OpenCL/OpenGL Interop with Multiple GPUs

Question

I'm having trouble using multiple GPUs with OpenCL/OpenGL interop. I'm trying to write an application which renders the result of an intensive computation. In the end it will run an optimization problem, and then, based on the result, render something to the screen. As a test case, I'm starting with the particle simulation example code from this course: http://web.engr.oregonstate.edu/~mjb/sig13/

The example code creates and OpenGL context, then creates a OpenCL context that shares the state, using the cl_khr_gl_sharing extension. Everything works fine when I use a single GPU. Creating a context looks like this:

3. create an opencl context based on the opengl context:
  cl_context_properties props[ ] =
  {
      CL_GL_CONTEXT_KHR, (cl_context_properties) glXGetCurrentContext( ),
      CL_GLX_DISPLAY_KHR, (cl_context_properties) glXGetCurrentDisplay( ),
      CL_CONTEXT_PLATFORM, (cl_context_properties) Platform,
      0
  };

  cl_context Context = clCreateContext( props, 1, Device, NULL, NULL, &status );
  if( status != CL_SUCCESS) 
  {
      PrintCLError( status, "clCreateContext: " );
      exit(1);
  }

Later on, the example creates shared CL/GL buffers with clCreateFromGLBuffer.

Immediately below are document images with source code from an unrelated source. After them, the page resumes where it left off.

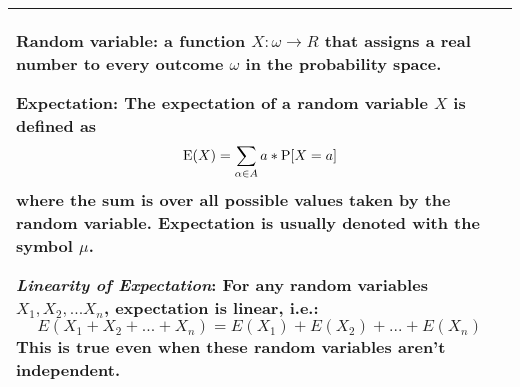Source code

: {\tabulinesep=1mm
\begin{tabu}{|p{16cm} |}

\hline

\textbf{Random variable}: a function $X : \omega \rightarrow R$ 
that assigns a real number to every outcome $\omega$ in the probability space.

\vspace{6mm}


\textbf{Expectation}: The expectation of a random variable $X$ is defined as
$$\text{E}(X) = \sum_{\alpha \in A}a * \text{P}[X = a]$$ where the sum is over all possible values taken by the random variable. Expectation is usually denoted with the symbol $\mu$.

\vspace{2mm}

\textit{Linearity of Expectation}: For any random variables $X_1, X_2, ... X_n$, expectation is linear, i.e.:
$$E(X_1 + X_2 + ... + X_n) = E(X_1) + E(X_2) + ... + E(X_n)$$
This is true even when these random variables aren't independent.

\\
\hline
\end{tabu}

}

Now, I would like to create a context from two GPU devices:

cl_context Context = clCreateContext( props, 2, Device, NULL, NULL, &status );

I've successfully opened the devices, and can query that they both support cl_khr_gl_sharing, and both work individually. However, when attempting to create the context as above, I get

CL_INVALID_OPERATION

Which is an error code added by the cl_khr_gl_sharing extension. In the extension description (linked above) it says

CL_INVALID_OPERATION if a context or share group object was specified for one of CGL, EGL, GLX, or WGL and any of the following conditions hold:

The OpenGL implementation does not support the window-system binding API for which a context or share group objects was specified.

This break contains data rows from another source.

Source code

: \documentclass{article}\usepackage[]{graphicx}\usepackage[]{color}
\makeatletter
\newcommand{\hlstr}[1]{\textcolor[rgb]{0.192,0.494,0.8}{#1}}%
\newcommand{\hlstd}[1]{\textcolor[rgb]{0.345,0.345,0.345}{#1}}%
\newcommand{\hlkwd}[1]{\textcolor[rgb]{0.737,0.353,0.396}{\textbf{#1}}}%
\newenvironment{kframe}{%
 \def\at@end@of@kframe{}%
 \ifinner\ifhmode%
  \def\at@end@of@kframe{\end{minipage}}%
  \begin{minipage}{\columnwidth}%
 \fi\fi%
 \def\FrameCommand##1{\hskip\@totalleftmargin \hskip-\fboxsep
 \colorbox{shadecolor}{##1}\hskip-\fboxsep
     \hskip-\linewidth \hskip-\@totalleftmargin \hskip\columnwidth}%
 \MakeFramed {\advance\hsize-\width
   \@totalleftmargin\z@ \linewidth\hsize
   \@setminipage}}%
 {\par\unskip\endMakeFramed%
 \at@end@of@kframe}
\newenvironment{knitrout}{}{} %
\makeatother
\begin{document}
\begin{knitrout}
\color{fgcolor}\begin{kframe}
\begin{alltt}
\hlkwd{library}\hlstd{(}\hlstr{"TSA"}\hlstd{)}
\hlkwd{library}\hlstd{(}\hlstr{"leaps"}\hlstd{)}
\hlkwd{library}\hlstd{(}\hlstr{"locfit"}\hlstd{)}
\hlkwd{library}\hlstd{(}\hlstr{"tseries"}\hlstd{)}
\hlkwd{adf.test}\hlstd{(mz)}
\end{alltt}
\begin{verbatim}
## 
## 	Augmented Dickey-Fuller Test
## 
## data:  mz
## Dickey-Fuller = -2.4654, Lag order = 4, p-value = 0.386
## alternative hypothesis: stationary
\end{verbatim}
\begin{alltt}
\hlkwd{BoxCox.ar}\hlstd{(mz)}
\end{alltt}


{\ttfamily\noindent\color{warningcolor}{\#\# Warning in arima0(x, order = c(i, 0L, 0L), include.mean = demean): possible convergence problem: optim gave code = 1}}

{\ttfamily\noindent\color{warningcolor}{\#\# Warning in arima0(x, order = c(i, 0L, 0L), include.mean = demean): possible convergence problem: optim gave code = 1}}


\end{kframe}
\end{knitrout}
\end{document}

More than one of the attributes CL_CGL_SHAREGROUP_KHR, CL_EGL_DISPLAY_KHR, CL_GLX_DISPLAY_KHR, and CL_WGL_HDC_KHR is set to a non-default value.

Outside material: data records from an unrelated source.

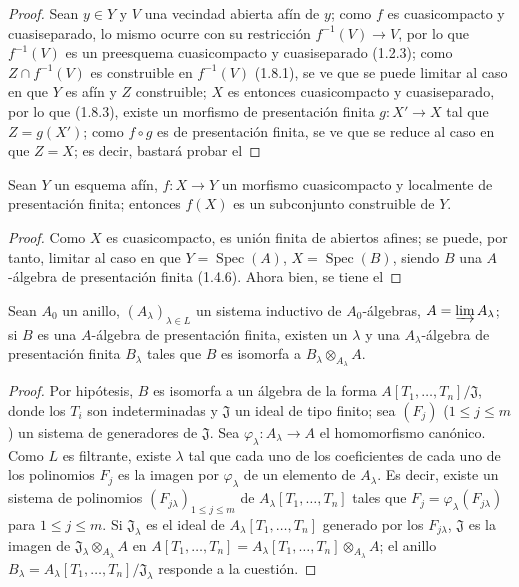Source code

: \begin{proof}
Sean $y\in Y$ y $V$ una vecindad abierta afín de $y$; como $f$ es
cuasicompacto y cuasiseparado, lo mismo ocurre con su restricción
$f^{-1}(V)\to V$, por lo que $f^{-1}(V)$ es un preesquema cuasicompacto y
cuasiseparado (1.2.3); como $Z\cap f^{-1}(V)$ es construible en
$f^{-1}(V)$ (1.8.1), se ve que se puede limitar al caso en que $Y$ es afín
y $Z$ construible; $X$ es entonces cuasicompacto y cuasiseparado, por lo que
(1.8.3), existe un morfismo de presentación finita $g:X'\to X$ tal que
$Z=g(X')$; como $f\circ g$ es de presentación finita, se ve que se
reduce al caso en que $Z=X$; es decir, bastará probar el
\end{proof}

\begin{lemma}[1.8.4.1]
\label{IV.1.8.4.1-fr}
Sean $Y$ un esquema afín, $f:X\to Y$ un morfismo cuasicompacto y
localmente de presentación finita; entonces $f(X)$ es un subconjunto construible
de $Y$.
\end{lemma}

\begin{proof}
Como $X$ es cuasicompacto, es unión finita de abiertos afines; se puede,
por tanto, limitar al caso en que $Y=\operatorname{Spec}(A)$,
$X=\operatorname{Spec}(B)$, siendo $B$ una $A$-álgebra de presentación finita
(1.4.6). Ahora bien, se tiene el
\end{proof}

\begin{lemma}[1.8.4.2]
\label{IV.1.8.4.2-fr}
Sean $A_0$ un anillo, $(A_\lambda)_{\lambda\in L}$ un sistema inductivo de
$A_0$-álgebras, $A=\varinjlim A_\lambda$; si $B$ es una $A$-álgebra de
presentación finita, existen un $\lambda$ y una $A_\lambda$-álgebra de
presentación finita $B_\lambda$ tales que $B$ es isomorfa a
$B_\lambda\otimes_{A_\lambda}A$.
\end{lemma}

\begin{proof}
Por hipótesis, $B$ es isomorfa a un álgebra de la forma
$A[T_1,\ldots,T_n]/\mathfrak J$, donde los $T_i$ son indeterminadas y
$\mathfrak J$ un ideal de tipo finito; sea $(F_j)$ ($1\leq j\leq m$) un
sistema de generadores de $\mathfrak J$. Sea
$\varphi_\lambda:A_\lambda\to A$ el homomorfismo canónico. Como $L$ es
filtrante, existe $\lambda$ tal que cada uno de los coeficientes de cada uno de los
polinomios $F_j$ es la imagen por $\varphi_\lambda$ de un elemento de
$A_\lambda$. Es decir, existe un sistema de polinomios
$(F_{j\lambda})_{1\leq j\leq m}$ de $A_\lambda[T_1,\ldots,T_n]$ tales que
$F_j=\varphi_\lambda(F_{j\lambda})$ para $1\leq j\leq m$. Si
$\mathfrak J_\lambda$ es el ideal de $A_\lambda[T_1,\ldots,T_n]$ generado
por los $F_{j\lambda}$, $\mathfrak J$ es la imagen de
$\mathfrak J_\lambda\otimes_{A_\lambda}A$ en
$A[T_1,\ldots,T_n]=A_\lambda[T_1,\ldots,T_n]\otimes_{A_\lambda}A$;
el anillo $B_\lambda=A_\lambda[T_1,\ldots,T_n]/\mathfrak J_\lambda$ responde a
la cuestión.
\end{proof}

Both of the attributes CL_CGL_SHAREGROUP_KHR and CL_GL_CONTEXT_KHR are set to non-default values.

Any of the devices specified in the argument cannot support OpenCL objects which share the data store of an OpenGL object, as described in section 9.12."

That description doesn't seem to fit any of my cases exactly. Is it not possible to do OpenCL/OpenGL interop with multiple GPUs? Or is it that I have heterogeneous hardware? I printed out a few parameters from my enumerated devices. I've just taken two random GPUs that I could get my hands on.

PlatformID: 18483216
Num Devices: 2

-------- Device 00 ---------
CL_DEVICE_NAME: GeForce GTX 285
CL_DEVICE_VENDOR: NVIDIA Corporation
CL_DEVICE_VERSION: OpenCL 1.0 CUDA
CL_DRIVER_VERSION: 304.88
CL_DEVICE_MAX_COMPUTE_UNITS: 30
CL_DEVICE_MAX_CLOCK_FREQUENCY: 1476
CL_DEVICE_TYPE: CL_DEVICE_TYPE_GPU

-------- Device 01 ---------
CL_DEVICE_NAME: Quadro FX 580
CL_DEVICE_VENDOR: NVIDIA Corporation
CL_DEVICE_VERSION: OpenCL 1.0 CUDA
CL_DRIVER_VERSION: 304.88
CL_DEVICE_MAX_COMPUTE_UNITS: 4
CL_DEVICE_MAX_CLOCK_FREQUENCY: 1125
CL_DEVICE_TYPE: CL_DEVICE_TYPE_GPU

cl_khr_gl_sharing is supported on dev 0.
cl_khr_gl_sharing is supported on dev 1.

Note that if I create the context without the interop portion (such that the props array looks like below) then it successfully creates the context, but obviously cannot share buffers with the OpenGL side of the application.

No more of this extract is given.